BEGIN

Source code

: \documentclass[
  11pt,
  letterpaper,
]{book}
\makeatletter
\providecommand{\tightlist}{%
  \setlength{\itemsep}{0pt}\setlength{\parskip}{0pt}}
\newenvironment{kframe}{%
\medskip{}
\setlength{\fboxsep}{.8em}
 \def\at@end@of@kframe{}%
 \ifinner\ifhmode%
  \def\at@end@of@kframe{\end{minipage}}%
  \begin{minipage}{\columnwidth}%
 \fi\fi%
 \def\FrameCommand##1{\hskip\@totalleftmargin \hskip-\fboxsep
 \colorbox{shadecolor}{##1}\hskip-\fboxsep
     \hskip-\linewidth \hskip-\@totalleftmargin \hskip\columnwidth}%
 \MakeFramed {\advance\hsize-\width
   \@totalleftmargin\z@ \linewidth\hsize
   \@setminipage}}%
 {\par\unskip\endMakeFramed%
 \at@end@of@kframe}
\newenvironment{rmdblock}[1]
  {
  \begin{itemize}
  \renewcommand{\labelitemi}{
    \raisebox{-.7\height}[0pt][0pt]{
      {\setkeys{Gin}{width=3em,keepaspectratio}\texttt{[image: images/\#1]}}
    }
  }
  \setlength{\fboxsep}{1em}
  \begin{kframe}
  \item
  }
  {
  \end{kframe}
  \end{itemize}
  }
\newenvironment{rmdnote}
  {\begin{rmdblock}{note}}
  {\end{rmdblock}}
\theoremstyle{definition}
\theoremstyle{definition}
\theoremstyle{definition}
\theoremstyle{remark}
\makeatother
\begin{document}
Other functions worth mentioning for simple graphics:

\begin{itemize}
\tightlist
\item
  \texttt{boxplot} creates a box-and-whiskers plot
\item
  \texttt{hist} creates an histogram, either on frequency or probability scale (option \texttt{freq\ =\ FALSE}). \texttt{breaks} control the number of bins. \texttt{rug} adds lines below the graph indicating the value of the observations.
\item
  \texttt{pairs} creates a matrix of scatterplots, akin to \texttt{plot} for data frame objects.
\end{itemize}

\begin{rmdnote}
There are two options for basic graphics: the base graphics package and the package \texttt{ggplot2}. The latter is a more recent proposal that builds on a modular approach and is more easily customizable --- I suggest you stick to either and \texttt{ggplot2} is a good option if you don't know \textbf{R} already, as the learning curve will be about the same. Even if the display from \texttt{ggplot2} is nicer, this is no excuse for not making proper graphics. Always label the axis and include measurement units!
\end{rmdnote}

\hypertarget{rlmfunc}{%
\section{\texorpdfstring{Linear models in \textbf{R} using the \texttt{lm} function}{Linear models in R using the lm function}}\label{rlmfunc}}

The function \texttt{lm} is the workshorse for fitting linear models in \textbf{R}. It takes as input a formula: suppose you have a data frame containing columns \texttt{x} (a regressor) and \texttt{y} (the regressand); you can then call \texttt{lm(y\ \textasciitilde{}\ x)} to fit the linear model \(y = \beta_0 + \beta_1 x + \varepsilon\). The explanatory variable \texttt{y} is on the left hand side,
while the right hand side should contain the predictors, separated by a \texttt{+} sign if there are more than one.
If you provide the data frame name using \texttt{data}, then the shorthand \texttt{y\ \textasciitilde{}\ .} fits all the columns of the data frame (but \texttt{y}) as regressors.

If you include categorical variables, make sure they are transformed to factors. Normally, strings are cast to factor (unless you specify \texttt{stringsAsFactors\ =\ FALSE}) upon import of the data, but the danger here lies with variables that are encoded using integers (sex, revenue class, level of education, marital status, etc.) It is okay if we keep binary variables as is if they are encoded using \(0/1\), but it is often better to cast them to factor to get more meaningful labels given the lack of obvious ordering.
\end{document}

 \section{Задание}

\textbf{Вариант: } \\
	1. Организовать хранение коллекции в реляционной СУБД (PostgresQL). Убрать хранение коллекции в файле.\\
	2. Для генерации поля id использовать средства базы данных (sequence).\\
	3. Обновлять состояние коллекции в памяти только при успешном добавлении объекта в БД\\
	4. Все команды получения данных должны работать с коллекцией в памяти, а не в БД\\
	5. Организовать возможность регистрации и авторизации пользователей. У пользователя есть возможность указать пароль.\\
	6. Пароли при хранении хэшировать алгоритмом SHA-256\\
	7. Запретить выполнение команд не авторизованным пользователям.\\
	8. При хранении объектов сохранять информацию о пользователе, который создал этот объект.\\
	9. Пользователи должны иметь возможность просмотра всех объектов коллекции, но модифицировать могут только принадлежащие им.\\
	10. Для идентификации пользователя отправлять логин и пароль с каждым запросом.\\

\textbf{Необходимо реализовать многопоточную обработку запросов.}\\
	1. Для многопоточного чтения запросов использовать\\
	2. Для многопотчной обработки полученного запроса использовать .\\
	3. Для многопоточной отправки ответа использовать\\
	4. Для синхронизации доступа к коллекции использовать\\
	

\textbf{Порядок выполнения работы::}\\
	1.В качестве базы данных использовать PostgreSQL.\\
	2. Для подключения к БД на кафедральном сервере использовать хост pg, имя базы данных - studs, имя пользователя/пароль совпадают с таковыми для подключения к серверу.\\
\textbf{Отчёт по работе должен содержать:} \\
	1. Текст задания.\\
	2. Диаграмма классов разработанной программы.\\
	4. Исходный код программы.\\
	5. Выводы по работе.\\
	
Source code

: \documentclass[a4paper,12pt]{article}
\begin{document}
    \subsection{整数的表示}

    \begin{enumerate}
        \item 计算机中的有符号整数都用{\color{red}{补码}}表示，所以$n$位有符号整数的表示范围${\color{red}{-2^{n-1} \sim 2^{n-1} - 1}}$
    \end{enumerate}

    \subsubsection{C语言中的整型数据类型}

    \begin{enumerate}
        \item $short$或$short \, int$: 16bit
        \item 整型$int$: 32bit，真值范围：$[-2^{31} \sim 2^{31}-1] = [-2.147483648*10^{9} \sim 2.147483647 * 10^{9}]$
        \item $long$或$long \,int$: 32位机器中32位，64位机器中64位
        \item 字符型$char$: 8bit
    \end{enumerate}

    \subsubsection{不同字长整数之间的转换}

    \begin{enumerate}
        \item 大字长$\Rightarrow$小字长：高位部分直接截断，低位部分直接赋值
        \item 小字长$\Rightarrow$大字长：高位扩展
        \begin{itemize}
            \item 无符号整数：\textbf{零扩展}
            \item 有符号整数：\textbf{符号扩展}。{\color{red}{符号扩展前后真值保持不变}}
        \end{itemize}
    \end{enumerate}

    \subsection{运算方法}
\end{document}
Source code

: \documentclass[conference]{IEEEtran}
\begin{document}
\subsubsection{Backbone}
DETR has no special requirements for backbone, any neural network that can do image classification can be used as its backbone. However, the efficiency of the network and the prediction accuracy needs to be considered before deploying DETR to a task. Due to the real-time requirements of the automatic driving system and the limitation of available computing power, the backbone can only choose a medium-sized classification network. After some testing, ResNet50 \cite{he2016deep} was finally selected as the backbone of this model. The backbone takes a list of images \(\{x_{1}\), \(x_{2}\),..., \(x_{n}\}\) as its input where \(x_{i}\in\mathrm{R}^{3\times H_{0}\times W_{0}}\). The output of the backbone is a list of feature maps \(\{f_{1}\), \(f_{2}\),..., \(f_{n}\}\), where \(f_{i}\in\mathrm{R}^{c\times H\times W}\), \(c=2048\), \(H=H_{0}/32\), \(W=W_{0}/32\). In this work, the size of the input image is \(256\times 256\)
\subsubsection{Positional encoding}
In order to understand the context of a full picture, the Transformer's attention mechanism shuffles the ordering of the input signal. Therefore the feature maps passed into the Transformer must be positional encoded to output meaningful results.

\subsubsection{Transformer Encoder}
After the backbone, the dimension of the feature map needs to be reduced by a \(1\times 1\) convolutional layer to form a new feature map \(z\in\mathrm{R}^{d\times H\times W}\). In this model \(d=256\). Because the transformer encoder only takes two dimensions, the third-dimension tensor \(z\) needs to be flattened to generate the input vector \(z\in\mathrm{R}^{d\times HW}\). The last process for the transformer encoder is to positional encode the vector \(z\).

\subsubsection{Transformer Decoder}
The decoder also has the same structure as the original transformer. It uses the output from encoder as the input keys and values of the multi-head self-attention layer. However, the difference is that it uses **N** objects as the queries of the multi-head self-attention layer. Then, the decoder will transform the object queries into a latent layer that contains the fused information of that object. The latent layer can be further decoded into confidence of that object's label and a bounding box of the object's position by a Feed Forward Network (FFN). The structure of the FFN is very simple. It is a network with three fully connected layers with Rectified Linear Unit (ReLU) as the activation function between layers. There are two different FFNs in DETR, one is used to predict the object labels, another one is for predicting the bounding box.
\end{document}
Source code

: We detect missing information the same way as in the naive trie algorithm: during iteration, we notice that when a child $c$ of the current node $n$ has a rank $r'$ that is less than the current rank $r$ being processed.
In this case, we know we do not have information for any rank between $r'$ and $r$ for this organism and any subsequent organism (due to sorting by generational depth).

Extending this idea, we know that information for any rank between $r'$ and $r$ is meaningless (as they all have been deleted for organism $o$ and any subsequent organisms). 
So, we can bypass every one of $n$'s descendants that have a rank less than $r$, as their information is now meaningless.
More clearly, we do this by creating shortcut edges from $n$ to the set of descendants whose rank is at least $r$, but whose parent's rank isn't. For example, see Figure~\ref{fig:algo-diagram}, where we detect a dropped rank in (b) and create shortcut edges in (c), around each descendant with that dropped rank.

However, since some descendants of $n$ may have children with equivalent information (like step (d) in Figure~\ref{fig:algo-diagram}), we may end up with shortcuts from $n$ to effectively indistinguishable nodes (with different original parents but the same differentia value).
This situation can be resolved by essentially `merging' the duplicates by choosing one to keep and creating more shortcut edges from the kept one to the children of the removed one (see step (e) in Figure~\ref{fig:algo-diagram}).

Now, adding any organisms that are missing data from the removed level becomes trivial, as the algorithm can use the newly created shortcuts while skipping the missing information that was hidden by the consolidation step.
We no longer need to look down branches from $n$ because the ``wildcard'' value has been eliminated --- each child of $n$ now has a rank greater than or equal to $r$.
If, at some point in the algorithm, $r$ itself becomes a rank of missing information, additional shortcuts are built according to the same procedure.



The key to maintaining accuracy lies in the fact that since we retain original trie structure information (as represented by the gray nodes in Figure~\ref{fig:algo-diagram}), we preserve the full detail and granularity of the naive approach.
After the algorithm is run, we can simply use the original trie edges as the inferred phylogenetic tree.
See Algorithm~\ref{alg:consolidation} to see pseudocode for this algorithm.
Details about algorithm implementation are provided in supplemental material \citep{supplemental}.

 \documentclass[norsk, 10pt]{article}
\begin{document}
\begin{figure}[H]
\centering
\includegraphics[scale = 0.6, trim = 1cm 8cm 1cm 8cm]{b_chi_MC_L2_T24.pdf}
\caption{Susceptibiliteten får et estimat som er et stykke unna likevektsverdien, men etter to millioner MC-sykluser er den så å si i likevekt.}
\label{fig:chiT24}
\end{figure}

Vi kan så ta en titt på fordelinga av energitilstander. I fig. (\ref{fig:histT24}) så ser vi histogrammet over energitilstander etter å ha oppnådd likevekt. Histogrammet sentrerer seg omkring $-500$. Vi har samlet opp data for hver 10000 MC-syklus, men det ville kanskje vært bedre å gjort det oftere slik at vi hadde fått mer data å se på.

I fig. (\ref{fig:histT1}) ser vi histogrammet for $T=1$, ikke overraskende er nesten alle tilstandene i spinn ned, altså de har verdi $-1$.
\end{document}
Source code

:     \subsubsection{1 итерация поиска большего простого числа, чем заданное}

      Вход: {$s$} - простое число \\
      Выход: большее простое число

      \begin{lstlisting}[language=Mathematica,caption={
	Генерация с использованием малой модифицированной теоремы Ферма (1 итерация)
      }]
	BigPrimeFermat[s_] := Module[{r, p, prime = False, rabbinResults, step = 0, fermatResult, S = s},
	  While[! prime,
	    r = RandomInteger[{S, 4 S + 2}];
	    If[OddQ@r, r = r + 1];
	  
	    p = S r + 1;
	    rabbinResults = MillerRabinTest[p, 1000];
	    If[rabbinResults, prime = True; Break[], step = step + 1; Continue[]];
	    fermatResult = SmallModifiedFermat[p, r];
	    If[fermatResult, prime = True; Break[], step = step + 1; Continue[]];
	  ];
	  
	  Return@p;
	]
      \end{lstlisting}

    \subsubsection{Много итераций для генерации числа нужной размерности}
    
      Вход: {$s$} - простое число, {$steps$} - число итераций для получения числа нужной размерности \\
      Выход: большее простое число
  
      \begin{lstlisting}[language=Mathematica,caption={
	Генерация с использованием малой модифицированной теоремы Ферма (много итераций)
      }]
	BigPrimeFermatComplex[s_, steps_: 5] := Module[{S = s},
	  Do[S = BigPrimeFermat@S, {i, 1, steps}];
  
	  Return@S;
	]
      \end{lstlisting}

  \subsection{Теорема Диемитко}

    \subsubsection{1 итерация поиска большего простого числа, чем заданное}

END

## About this exercise
Using the entries above, give again exactly the lines from the line holding "3. Для многопоточной" through the line holding "1. Текст задания.\\". Include both end lines and nothing else.

## Response
	3. Для многопоточной отправки ответа использовать\\
	4. Для синхронизации доступа к коллекции использовать\\
	

\textbf{Порядок выполнения работы::}\\
	1.В качестве базы данных использовать PostgreSQL.\\
	2. Для подключения к БД на кафедральном сервере использовать хост pg, имя базы данных - studs, имя пользователя/пароль совпадают с таковыми для подключения к серверу.\\
\textbf{Отчёт по работе должен содержать:} \\
	1. Текст задания.\\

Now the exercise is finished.